Le 25 juillet 2016, le prêtre Jacques Hamel a été lâchement assassiné en France, à l’occasion de sa messe quotidienne, en présence de quatre fidèles. Sa mort s’ajoutait ainsi à la longue liste des victimes innocentes de ce mouvement barbare qui se nourrit à même la haine de l’autre, la soif de vengeance, l’intégrisme religieux et le refus de la différence.
Bien entendu, un prêtre égorgé au beau milieu de la messe qu’il célébrait ne peut que conduire l’Église à une canonisation quasi automatique et sans doute bien légitime. On peut comprendre l’empathie que ce meurtre a pu susciter chez les catholiques. J’en ai cependant contre la récupération de l’événement comme le prétexte qu’il manquait pour inciter à une nouvelle croisade. Lorsque je vois des titres comme Le premier martyr de l’islam en terre d’Europe ou encore La France égorgée, là mais pardon, je décroche complètement…
Bien sûr, ce prêtre est et sera reconnu martyr de la foi. Mais il est certainement loin d’être seul à avoir vécu une fin semblable. Combien d’hommes, de femmes et d’enfants ont pu éprouver un dernier élan de vie offert à Dieu au moment de mourir sauvagement? Combien d’entre eux, croyants, fidèles, ont pu avoir été engagés au service de la fraternité humaine? Dire qu’il s’agit du premier martyr de la foi m’apparaît aujourd’hui comme un déni de toutes les morts qui ont précédé celle du prêtre français.
Martyr de tout ce qui fait l’humain
Et il n’y a pas que de la foi dont tous ces morts témoignent. Nous trouvons des martyrs par milliers derrière les guerres qui poussent des marées humaines à quitter leur pays pour aller on ne sait où. Ceux et celles qui, comme le petit Aylan Kurdi, sont morts en chemin sont des martyrs de l’espérance. Ceux qui sont tombés sous les balles des fous du Bataclan sont des martyrs de la beauté dont la création artistique est la mise en forme. Ceux qui ont laissé leur peau sur cette terrasse parisienne un soir d’été ou le long de la Promenade des Anglais sont des martyrs de l’amitié, de la convivialité et de la joie de vivre. Ceux qui ont été tués dans ce marché d’alimentation juif sont des martyrs de l’essentiel qui consiste à se nourrir soi-même et les siens. Ceux qui ont vu partir un fils, une fille lors d’un attentat sont des martyrs de la famille endeuillée par la folie humaine. Ceux dont la vie a été arrachée alors qu’ils tentaient de soigner des victimes sont des martyrs de la charité!

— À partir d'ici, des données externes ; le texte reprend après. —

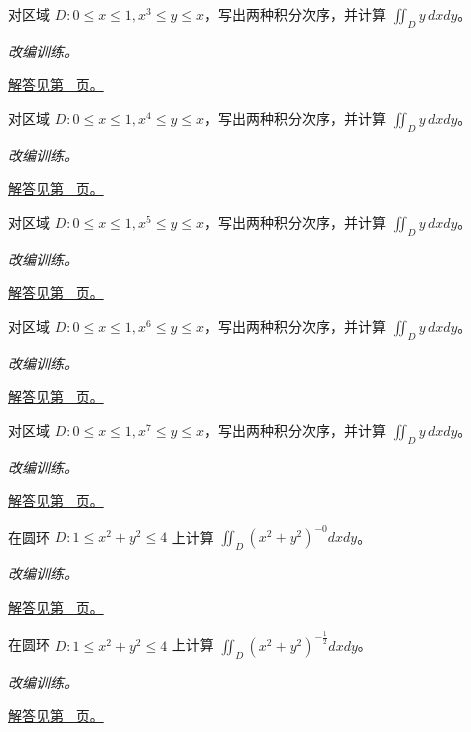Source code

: \documentclass[UTF8,12pt,a4paper,fontset=fandol]{ctexart}
\begin{document}
\begin{example}[两条曲线之间的换序]\label{ex:c37q8}
对区域 $D:0\le x\le1, x^{3}\le y\le x$，写出两种积分次序，并计算 $\iint_Dy\,dxdy$。
\par\textit{改编训练。}\par\hyperref[ans:c37q8]{解答见第~\pageref{ans:c37q8} 页。}
\end{example}
\begin{example}[两条曲线之间的换序]\label{ex:c37q9}
对区域 $D:0\le x\le1, x^{4}\le y\le x$，写出两种积分次序，并计算 $\iint_Dy\,dxdy$。
\par\textit{改编训练。}\par\hyperref[ans:c37q9]{解答见第~\pageref{ans:c37q9} 页。}
\end{example}
\begin{example}[两条曲线之间的换序]\label{ex:c37q10}
对区域 $D:0\le x\le1, x^{5}\le y\le x$，写出两种积分次序，并计算 $\iint_Dy\,dxdy$。
\par\textit{改编训练。}\par\hyperref[ans:c37q10]{解答见第~\pageref{ans:c37q10} 页。}
\end{example}
\begin{example}[两条曲线之间的换序]\label{ex:c37q11}
对区域 $D:0\le x\le1, x^{6}\le y\le x$，写出两种积分次序，并计算 $\iint_Dy\,dxdy$。
\par\textit{改编训练。}\par\hyperref[ans:c37q11]{解答见第~\pageref{ans:c37q11} 页。}
\end{example}
\begin{example}[两条曲线之间的换序]\label{ex:c37q12}
对区域 $D:0\le x\le1, x^{7}\le y\le x$，写出两种积分次序，并计算 $\iint_Dy\,dxdy$。
\par\textit{改编训练。}\par\hyperref[ans:c37q12]{解答见第~\pageref{ans:c37q12} 页。}
\end{example}
\begin{example}[圆环上的径向负幂]\label{ex:c37q13}
在圆环 $D:1\le x^2+y^2\le4$ 上计算 $\iint_D(x^2+y^2)^{-0}dxdy$。
\par\textit{改编训练。}\par\hyperref[ans:c37q13]{解答见第~\pageref{ans:c37q13} 页。}
\end{example}
\begin{example}[圆环上的径向负幂]\label{ex:c37q14}
在圆环 $D:1\le x^2+y^2\le4$ 上计算 $\iint_D(x^2+y^2)^{-\frac{1}{2}}dxdy$。
\par\textit{改编训练。}\par\hyperref[ans:c37q14]{解答见第~\pageref{ans:c37q14} 页。}
\end{example}
\end{document}
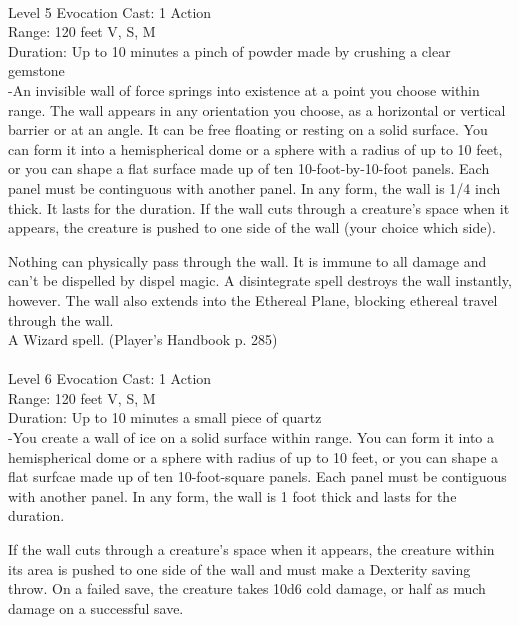 \documentclass[10pt,twocolumn]{report}
\begin{document}
 \\
Level 5 \quad Evocation \quad Cast: 1 Action\\
Range: 120 feet \quad V, S, M\\
Duration: Up to 10 minutes \quad a pinch of powder made by crushing a clear gemstone\\
-An invisible wall of force springs into existence at a point you choose within range.
The wall appears in any orientation you choose, as a horizontal or vertical barrier or at an angle. It can be free floating or resting on a solid surface. You can form it into a hemispherical dome or a sphere with a radius of up to 10 feet, or you can shape a flat surface made up of ten 10-foot-by-10-foot panels. Each panel must be continguous with another panel. In any form, the wall is 1/4 inch thick. It lasts for the duration. If the wall cuts through a creature’s space when it appears, the creature is pushed to one side of the wall (your choice which side).

Nothing can physically pass through the wall. It is immune to all damage and can’t be dispelled by dispel magic. A disintegrate spell destroys the wall instantly, however.  The wall also extends into the Ethereal Plane, blocking ethereal travel through the wall.\\
A Wizard spell. (Player's Handbook p. 285) \\


 \\
Level 6 \quad Evocation \quad Cast: 1 Action\\
Range: 120 feet \quad V, S, M\\
Duration: Up to 10 minutes \quad a small piece of quartz\\
-You create a wall of ice on a solid surface within range. You can form it into a hemispherical dome or a sphere with radius of up to 10 feet, or you can shape a flat surfcae made up of ten 10-foot-square panels. Each panel must be contiguous with another panel. In any form, the wall is 1 foot thick and lasts for the duration.

If the wall cuts through a creature’s space when it appears, the creature within its area is pushed to one side of the wall and must make a Dexterity saving throw. On a failed save, the creature takes 10d6 cold damage, or half as much damage on a successful save.
\end{document}
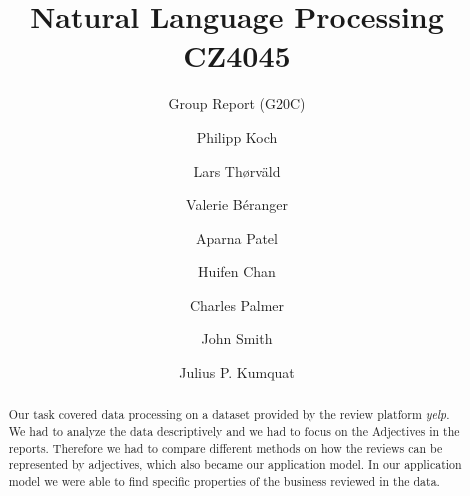 \documentclass[sigchi]{acmart}
\begin{document}
	
	\title{Natural Language Processing CZ4045}
	\subtitle{Group Report (G20C)}
	
	\author{Philipp Koch}
	
	\author{Lars Th{\o}rv{\"a}ld}
	
	\author{Valerie B\'eranger}
	
	\author{Aparna Patel}
	
	\author{Huifen Chan}
	
	\author{Charles Palmer}
	
	\author{John Smith}
	
	\author{Julius P. Kumquat}
	
	
	\begin{abstract}
		Our task covered data processing on a dataset provided by the review platform \textit{yelp}. We had to analyze the data
		descriptively and we had to focus on the Adjectives in the reports. Therefore we had to compare different methods on how the reviews can be represented by adjectives, which also became our application model. In our application model we were able to find specific properties of the business reviewed in the data.
	\end{abstract}
	
\end{document}
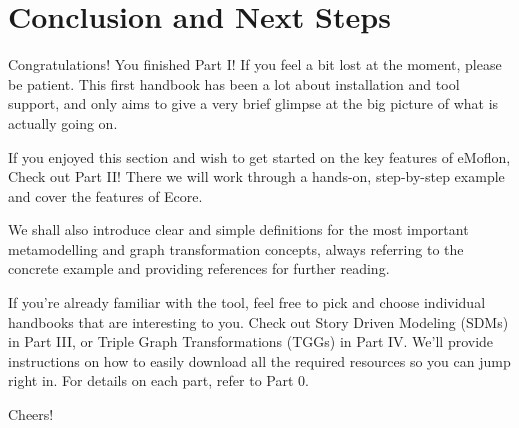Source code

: \newpage
\genHeader

\vspace*{2cm}

\section{Conclusion and Next Steps}
\vspace{0.5cm}

Congratulations!\hypertarget{conclusion}{} You finished Part I! If you feel a bit lost at the moment, please be patient. This first handbook has been a lot about installation and tool support, and only aims to give a very brief glimpse at the big picture of what is actually going on.  

If you enjoyed this section and wish to get started on the key features of eMoflon, Check out Part II! There we will work through a hands-on, step-by-step example and cover the features of Ecore.

We shall also introduce clear and simple definitions for the most important metamodelling and graph transformation concepts, always referring to the concrete example and providing references for further reading.

If you're already familiar with the tool, feel free to pick and choose individual handbooks that are interesting to you. Check out Story Driven Modeling (SDMs) in Part III, or Triple Graph Transformations (TGGs) in Part IV. We'll provide instructions on how to easily download all the required resources so you can jump right in. For details on each part, refer to Part 0.

Cheers!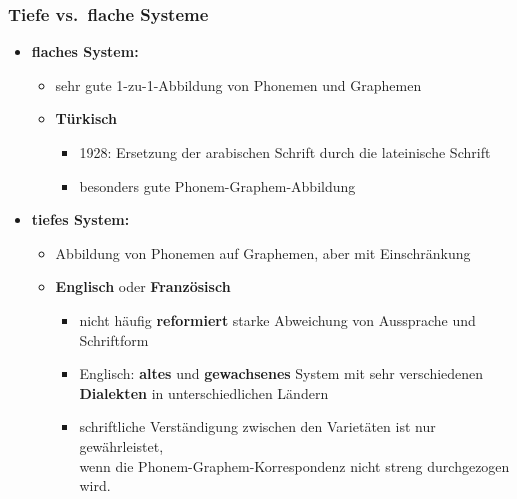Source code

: \begin{frame}
\frametitle{Tiefe vs.\ flache Systeme}
\begin{itemize}
	
	\item \textbf{flaches System:}

	\begin{itemize}
		
		\item sehr gute 1-zu-1-Abbildung von Phonemen und Graphemen
		
		\item \textbf{Türkisch}
		
		\begin{itemize}
			
			\item 1928: Ersetzung der arabischen Schrift durch die lateinische Schrift
			
			\item besonders gute Phonem-Graphem-Abbildung
		\end{itemize}
	\end{itemize}

\pause 

	\item \textbf{tiefes System:}

\begin{itemize}

	\item Abbildung von Phonemen auf Graphemen, aber mit Einschränkung

	\item \textbf{Englisch} oder \textbf{Französisch}
	
	\begin{itemize}
		\item nicht häufig \textbf{reformiert} \ras starke Abweichung von Aussprache und Schriftform

		\item Englisch: \textbf{altes} und \textbf{gewachsenes} System mit sehr verschiedenen \textbf{Dialekten} in unterschiedlichen Ländern

		\item schriftliche Verständigung zwischen den Varietäten ist nur gewährleistet,\\
		wenn die Phonem-Graphem-Korrespondenz nicht streng durchgezogen wird.
	\end{itemize}
\end{itemize}
\end{itemize}

\end{frame}


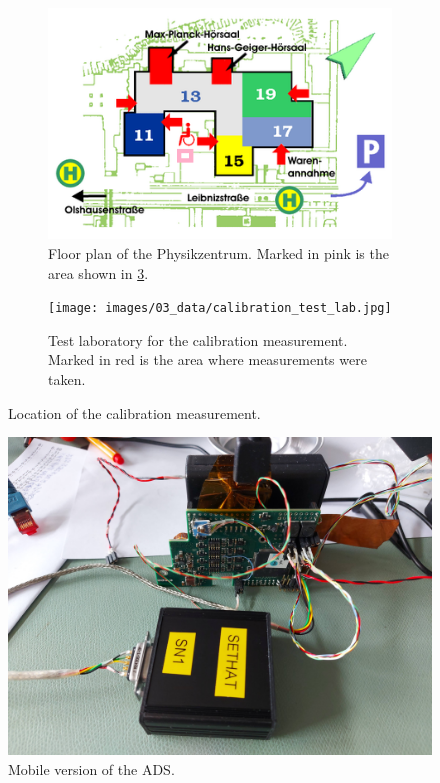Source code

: \begin{figure}[h]
    \begin{subfigure}[t]{.5\textwidth}
        \centering
        \includegraphics[width=0.9\linewidth]{images/03_data/lageplan Physikzentrum.png}
        \caption[Floor plan of the Physikzentrum.]{Floor plan of the Physikzentrum. Marked in pink is the area shown in \ref{fig:test_lab}.}
        \label{fig:lageplan_physikzentrum}
    \end{subfigure}
    \begin{subfigure}[t]{.5\textwidth}
    \centering
    \texttt{[image: images/03\_data/calibration\_test\_lab.jpg]}
    \caption[Test laboratory for the calibration measurement.]{Test laboratory for the calibration measurement. Marked in red is the area where measurements were taken.}
    \label{fig:test_lab}
    \end{subfigure}
    \caption{Location of the calibration measurement.}
\end{figure}

\begin{figure}[h]
    \centering
    \includegraphics[width=0.7\linewidth]{images/03_data/sethat_mobile.jpg}
    \caption{Mobile version of the \ac{ADS}.}
    \label{fig:ads_mobile}
\end{figure}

Toutes les morts innocentes à l’occasion de carnages, de bombardements anonymes, d’offensives injustifiées sont et seront toujours, pour le reste des humains sur terre, des martyrs de l’humanité.
Tout saint qu’il soit, le martyre d’un prêtre n’est pas au-dessus de celui de n’importe quel humain innocent, encore moins celui d’un enfant. Car lorsqu’un seul humain meurt par la main d’un autre, que ce soit en raison de sa foi ou simplement parce qu’il est ce qu’il est, c’est un peu de toute l’humanité qui meurt aussi à travers lui.
Alors si le père Jacques Hamel est un martyr de France, il est vital de reconnaître à travers lui toutes les autres morts provoquées par l’aliénation humaine, en particulier si celle-ci est embrigadée dans la croyance qu’un dieu puisse la susciter et l’encourager. Chaque vie sacrifiée sur l’autel des martyrs sera pour toujours un témoignage à la vérité, à la justice et à la paix.
Enfin, pour ce qui est de la suite, il n’est pas rare que la mort soit source de fécondité et de vie nouvelle. Toutes ces morts connues et toutes celles qui sont restées anonymes finiront bien par stimuler la créativité des responsables politiques, des associations qui défendent les droits des uns et des autres, de toutes les religions et de toute la société civile qui est mise au défi de trouver des solutions réelles et efficaces pour que le concert des nations retrouve peu à peu une certaine harmonie.